After last year, you may not want to hear this, but in California another election year has already arrived.

The reason is that under the top two primary in a one-party-dominant state, ultimate outcomes in 2018 will be largely determined by the makeup of the candidate field in the primary. And for potential candidates, the time is almost at hand to decide whether to enter the field.

At the statewide level, what this means is that at all eyes should be on San Diego Mayor Kevin Faulconer. Not only may he be the only potential Republican candidate with a strong chance to advance out of the top-two primary, but whether he is in or out will likely determine whether any Democrat other than Gavin Newsom has a chance to win in November 2018.

There were any number of district-level examples in 2016 in which the makeup of candidates on the primary ballot determined the November outcome.
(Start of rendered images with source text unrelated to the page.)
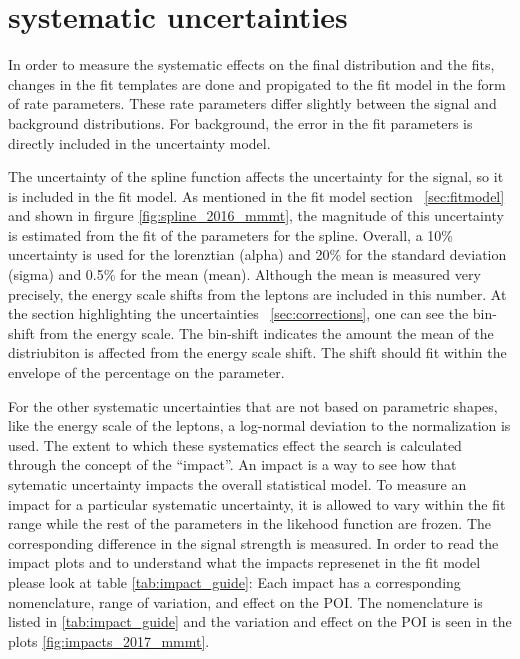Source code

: \section{systematic uncertainties}
In order to measure the systematic effects on the final distribution and the fits, changes in the fit templates are done and propigated to the fit model in the form of rate parameters. These rate parameters differ slightly between the signal and background distributions. 
For background, the error in the fit parameters is directly included in the uncertainty model. 

The uncertainty of the spline function affects the uncertainty for the signal, so it is included in the fit model. 
As mentioned in the fit model section ~\ref{sec:fitmodel} and shown in firgure \ref{fig:spline_2016_mmmt}, the magnitude of this uncertainty is estimated from the fit of the parameters for the spline. Overall, a 10\% uncertainty is used for the lorenztian (alpha) and 20\% for the standard deviation (sigma) and 0.5\% for the mean (mean). Although the mean is measured very precisely, the energy scale shifts from the leptons are included in this number. At the section highlighting the uncertainties ~\ref{sec:corrections}, one can see the bin-shift from the energy scale. The bin-shift indicates the amount the mean of the distriubiton is affected from the energy scale shift. The shift should fit within the envelope of the percentage on the parameter. 


For the other systematic uncertainties that are not based on parametric shapes, like the energy scale of the leptons, a log-normal deviation to the normalization is used. 
The extent to which these systematics effect the search is calculated through the concept of the ``impact''. An impact is a way to see how that sytematic uncertainty impacts the overall statistical model. To measure an impact for a particular systematic uncertainty, it is allowed to vary within the fit range while the rest of the parameters in the likehood function are frozen. The corresponding difference in the signal strength is measured. 
In order to read the impact plots and to understand what the impacts represenet in the fit model please look at table \ref{tab:impact_guide}:
Each impact has a corresponding nomenclature, range of variation, and effect on the POI. The nomenclature is listed in \ref{tab:impact_guide} and the variation and effect on the POI is seen in the plots \ref{fig:impacts_2017_mmmt}.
At the statewide level, however, the 2016 example was imperfect. Yes, it resulted in the first-ever Democrat-on-Democrat statewide election, but the primary ballot was a mess: 8 Democrats, 11 Republicans (none of whom could top 8 percent of the vote), 11 no-party-preference candidates, two Libertarians, 1 Green and 1 Peace and Freedom.

Sen. Kamala Harris won the primary with 38 percent, doubling the total of second-place finisher, former Rep. Loretta Sanchez, and the race was over. It was simply silly for anyone to think that Sanchez – an erratic, flamboyant, modestly funded candidate with a small political base – could somehow find a way to get Republicans to coalesce around her candidacy to form a competitive coalition of Latino Democrats and Republicans with nowhere else to turn.

While Sanchez did perform well in counties that had large numbers of both Latinos and Republicans (Fresno, Kern, Riverside, Orange), she fared poorly in white Republican strongholds such as Placer and El Dorado.

The governor’s race could be a different story.

Given that registered Republicans now account for just 26 percent of the California electorate, anyone with the word “Republican” next to his or her name must be considered only a marginal candidate. In the general election, it’s a given that a Democrat will win.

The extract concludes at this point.